In the illustrated exemplary embodiment, the build-up or accumulation is discharged by a bleeding electrode 46 through the insulating material. Accordingly, the attraction developed by the bleeding electrode 46 and the conductivity of the insulating structure 38 of the purifier surrounding the opening 39 control migration of the electrons from the point source to the bleeding electrode. Accordingly, any excessive accumulation that might be detrimental to maintaining an effective voltage field will be discharged and controlled. Stated differently, the bleeding electrode as it is constructed and arranged controls the accumulation of charges on structure surrounding the opening that affect the voltage field by bleeding the charges therefrom in a manner that generally maintains the effective voltage field across the opening. In the illustrated exemplary embodiment, the bleeding electrode 46 may be a strip of conductive tape 46 that has a significant predetermined surface area in order to discharge the excessive charges. The conductive tape 46 may be metal or some other conductive material. It will be appreciated that other types of conductive elements may be provided which are made of a conductive strip and the like. A conductive coating may be applied to the insulating housing material.

Grounding may occur as a result of conductive points or small areas. Furthermore, the housing cowling assembly 38 may be multi-layered with one layer being made of an insulating material and an alternate layer made of a conductive material. It will be further understood that grounding or discharge of the charges by the bleeding electrode need not be to earth ground, but at a significantly lower voltage than the high voltage point source.

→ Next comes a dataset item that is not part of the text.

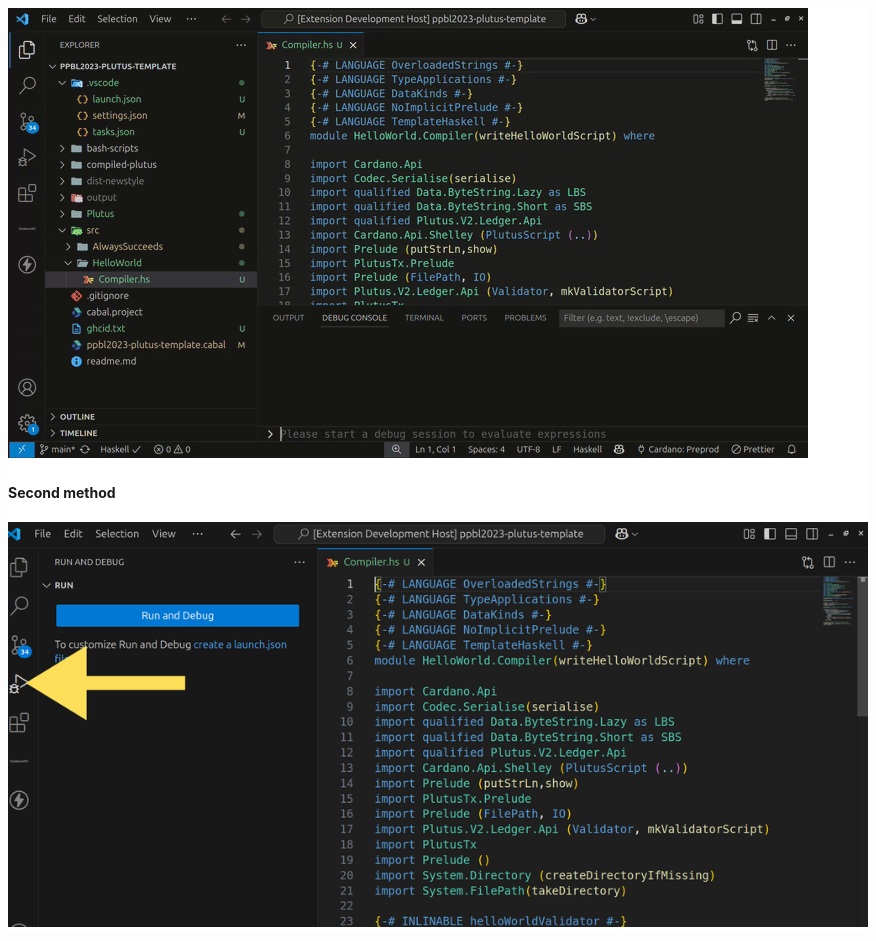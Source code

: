 ![click_run and debug](https://raw.githubusercontent.com/AIQUANT-Tech/CardanoVSC/refs/heads/main/cardanovsc_debugger/docs/start_just_click_runButton.gif)

#### Second method
![debug_button](https://raw.githubusercontent.com/AIQUANT-Tech/CardanoVSC/refs/heads/main/cardanovsc_debugger/docs/vscode_debug_button.png)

In the present description, the fan motor may also be electrically coupled to the conductive strip or electrode 46 by lead 37. Also, grounding may be obtained by an insulated wire or the like that extends into or is immediately adjacent the voltage field.

Moreover, the conductivity of the insulating cowling housing assembly 38 may be such to control migration of the electrons that accumulate from the electrode. The housing assembly 38 may be made of a plastic insulating material having conductivity that controls such migration. Clearly, the conductivity should not be such as to make it a perfect insulating material, since that would prevent migration and thereby discharge of the accumulation or build-up. Conversely, the insulating material should not be so conductive that it serves to break down the desired voltage field or excessively bleed charge. The present description envisions that the insulating material may include, but not be limited to thermoplastics as ABS, polybutylene terephthalate (PBT), polyethylene terephthalate

(PET), polycarbonate (PC), polystyrene (PS), and the like.

This present description may take on various modifications and alterations without departing from the spirit and scope. Accordingly, this present description is not limited to the above-described exemplary embodiments, but is to be controlled by limitations set forth in the following claims and any equivalents thereof. This present description also may be suitably practiced in the absence of any element not specifically disclosed herein.